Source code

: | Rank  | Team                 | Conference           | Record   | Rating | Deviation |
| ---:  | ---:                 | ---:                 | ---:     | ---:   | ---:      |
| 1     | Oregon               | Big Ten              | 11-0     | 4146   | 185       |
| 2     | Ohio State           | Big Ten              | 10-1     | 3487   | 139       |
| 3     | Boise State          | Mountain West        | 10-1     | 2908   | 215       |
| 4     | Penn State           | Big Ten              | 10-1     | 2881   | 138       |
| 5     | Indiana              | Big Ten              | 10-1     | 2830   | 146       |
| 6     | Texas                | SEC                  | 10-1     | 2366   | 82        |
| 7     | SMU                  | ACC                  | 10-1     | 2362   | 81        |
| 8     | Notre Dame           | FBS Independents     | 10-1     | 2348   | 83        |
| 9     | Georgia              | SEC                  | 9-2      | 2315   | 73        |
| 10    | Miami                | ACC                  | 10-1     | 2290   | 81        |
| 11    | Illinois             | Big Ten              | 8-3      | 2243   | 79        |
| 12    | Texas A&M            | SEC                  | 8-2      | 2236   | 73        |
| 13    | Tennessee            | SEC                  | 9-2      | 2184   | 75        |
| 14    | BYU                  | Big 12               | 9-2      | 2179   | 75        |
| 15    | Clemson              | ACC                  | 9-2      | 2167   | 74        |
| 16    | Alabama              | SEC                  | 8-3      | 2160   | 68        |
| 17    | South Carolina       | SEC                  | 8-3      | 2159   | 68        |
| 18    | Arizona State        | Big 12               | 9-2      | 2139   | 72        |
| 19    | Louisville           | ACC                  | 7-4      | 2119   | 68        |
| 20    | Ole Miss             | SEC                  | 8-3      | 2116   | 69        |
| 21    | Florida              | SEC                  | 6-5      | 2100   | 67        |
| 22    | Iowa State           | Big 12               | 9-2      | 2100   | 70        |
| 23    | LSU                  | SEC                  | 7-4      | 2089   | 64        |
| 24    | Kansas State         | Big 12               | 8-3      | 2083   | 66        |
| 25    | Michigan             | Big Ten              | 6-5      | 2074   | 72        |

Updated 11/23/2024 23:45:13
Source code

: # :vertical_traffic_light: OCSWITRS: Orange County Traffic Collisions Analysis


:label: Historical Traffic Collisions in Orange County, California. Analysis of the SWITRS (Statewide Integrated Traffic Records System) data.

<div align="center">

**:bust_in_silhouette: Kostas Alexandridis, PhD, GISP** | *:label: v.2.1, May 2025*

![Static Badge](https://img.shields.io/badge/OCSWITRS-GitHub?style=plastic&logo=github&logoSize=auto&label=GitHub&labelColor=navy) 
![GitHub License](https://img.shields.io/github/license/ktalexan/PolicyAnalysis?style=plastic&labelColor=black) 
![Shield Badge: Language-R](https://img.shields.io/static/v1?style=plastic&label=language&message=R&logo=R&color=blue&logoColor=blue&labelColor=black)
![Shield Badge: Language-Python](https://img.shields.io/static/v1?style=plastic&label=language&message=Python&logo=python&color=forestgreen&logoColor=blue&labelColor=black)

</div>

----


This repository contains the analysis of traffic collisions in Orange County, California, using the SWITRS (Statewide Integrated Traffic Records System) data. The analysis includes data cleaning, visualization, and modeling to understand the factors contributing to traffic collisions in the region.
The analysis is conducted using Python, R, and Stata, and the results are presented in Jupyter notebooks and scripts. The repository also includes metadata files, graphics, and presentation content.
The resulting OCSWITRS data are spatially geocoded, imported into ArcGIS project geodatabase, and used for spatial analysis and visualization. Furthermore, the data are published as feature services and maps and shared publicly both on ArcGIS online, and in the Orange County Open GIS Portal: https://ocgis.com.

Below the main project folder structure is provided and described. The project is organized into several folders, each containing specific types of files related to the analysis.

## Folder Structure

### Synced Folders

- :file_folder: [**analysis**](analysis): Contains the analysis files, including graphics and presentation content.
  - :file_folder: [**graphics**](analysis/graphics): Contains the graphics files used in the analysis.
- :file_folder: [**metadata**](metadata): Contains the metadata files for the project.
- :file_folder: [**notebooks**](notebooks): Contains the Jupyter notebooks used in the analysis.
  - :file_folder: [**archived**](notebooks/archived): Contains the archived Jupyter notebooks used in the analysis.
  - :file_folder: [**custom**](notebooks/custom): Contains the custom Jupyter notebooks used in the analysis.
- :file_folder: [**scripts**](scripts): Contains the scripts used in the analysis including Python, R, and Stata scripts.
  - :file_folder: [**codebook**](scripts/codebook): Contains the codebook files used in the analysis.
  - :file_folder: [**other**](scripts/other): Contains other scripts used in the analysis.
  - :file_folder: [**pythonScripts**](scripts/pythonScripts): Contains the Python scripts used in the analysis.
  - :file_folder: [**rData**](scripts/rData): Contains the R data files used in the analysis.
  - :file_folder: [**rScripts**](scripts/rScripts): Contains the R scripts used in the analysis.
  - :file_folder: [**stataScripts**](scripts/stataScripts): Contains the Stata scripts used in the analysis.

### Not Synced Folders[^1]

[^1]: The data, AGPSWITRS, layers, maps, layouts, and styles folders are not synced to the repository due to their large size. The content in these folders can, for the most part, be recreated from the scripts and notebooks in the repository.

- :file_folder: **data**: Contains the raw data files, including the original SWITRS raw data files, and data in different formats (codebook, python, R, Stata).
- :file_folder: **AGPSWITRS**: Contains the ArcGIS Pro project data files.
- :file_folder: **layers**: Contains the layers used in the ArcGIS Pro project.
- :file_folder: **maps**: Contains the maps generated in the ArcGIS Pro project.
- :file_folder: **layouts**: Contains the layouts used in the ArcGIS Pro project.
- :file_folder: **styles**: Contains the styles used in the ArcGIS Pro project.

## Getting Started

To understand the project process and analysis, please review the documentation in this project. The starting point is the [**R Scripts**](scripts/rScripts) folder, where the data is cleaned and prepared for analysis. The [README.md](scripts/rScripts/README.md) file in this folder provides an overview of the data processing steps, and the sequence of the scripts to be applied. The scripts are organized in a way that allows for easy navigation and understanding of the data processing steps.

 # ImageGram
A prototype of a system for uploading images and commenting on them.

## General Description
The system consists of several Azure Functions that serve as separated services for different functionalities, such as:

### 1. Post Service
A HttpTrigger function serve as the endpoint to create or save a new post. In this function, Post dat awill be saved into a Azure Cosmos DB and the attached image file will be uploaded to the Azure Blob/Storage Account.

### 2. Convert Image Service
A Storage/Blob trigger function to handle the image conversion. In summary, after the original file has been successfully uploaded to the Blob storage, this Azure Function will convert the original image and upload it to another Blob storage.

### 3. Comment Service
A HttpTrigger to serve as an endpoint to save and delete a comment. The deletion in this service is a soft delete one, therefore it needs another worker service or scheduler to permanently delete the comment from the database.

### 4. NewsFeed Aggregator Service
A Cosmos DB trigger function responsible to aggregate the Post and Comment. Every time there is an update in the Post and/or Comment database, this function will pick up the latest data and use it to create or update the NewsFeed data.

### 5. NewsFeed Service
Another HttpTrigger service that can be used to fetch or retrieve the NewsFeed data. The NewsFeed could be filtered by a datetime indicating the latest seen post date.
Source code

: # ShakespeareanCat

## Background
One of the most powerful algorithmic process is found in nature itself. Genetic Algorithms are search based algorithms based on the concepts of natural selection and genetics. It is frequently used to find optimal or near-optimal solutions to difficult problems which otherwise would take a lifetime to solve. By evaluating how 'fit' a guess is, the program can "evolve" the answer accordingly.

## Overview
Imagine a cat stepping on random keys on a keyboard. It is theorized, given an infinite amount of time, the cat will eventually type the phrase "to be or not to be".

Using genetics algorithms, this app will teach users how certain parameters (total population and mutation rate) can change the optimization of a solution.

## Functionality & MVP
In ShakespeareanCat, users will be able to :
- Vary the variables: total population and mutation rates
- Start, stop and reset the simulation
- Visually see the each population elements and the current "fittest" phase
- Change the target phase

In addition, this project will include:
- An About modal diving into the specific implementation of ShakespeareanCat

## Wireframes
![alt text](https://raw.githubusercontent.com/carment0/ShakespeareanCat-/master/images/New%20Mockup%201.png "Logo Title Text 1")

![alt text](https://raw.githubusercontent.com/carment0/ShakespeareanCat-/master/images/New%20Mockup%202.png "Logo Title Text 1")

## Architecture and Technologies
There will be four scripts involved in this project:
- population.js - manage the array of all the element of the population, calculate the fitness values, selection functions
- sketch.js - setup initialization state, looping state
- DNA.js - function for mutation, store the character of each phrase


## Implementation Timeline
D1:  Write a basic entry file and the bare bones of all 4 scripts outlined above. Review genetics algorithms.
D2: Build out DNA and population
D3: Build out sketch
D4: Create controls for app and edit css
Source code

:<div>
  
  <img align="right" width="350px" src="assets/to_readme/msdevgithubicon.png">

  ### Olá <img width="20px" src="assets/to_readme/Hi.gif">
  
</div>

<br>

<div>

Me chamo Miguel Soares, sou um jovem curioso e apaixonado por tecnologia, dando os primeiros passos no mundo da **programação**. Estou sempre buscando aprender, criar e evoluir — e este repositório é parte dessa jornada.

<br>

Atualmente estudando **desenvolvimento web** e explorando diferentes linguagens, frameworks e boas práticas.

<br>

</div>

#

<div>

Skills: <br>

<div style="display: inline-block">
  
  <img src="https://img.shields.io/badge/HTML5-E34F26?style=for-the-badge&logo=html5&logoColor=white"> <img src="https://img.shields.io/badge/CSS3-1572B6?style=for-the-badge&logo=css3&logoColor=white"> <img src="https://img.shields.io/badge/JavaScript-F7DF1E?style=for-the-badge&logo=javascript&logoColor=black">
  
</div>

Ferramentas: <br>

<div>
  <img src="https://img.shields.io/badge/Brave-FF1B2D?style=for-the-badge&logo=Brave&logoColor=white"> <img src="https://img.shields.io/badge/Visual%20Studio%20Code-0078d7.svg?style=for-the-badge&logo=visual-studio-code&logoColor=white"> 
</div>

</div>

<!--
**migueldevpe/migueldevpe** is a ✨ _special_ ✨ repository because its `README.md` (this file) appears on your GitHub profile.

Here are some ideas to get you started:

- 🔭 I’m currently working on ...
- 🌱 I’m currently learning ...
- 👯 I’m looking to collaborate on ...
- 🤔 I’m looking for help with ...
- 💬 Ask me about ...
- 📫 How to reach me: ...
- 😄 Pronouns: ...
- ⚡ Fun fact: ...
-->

### GOAL OF THE EXERCISE
Retype, without any change, every line from the one with "- 🔭 I’m currently working on ..." to the bottom of the listing.

### RESULT OF THIS EXERCISE
- 🔭 I’m currently working on ...
- 🌱 I’m currently learning ...
- 👯 I’m looking to collaborate on ...
- 🤔 I’m looking for help with ...
- 💬 Ask me about ...
- 📫 How to reach me: ...
- 😄 Pronouns: ...
- ⚡ Fun fact: ...
-->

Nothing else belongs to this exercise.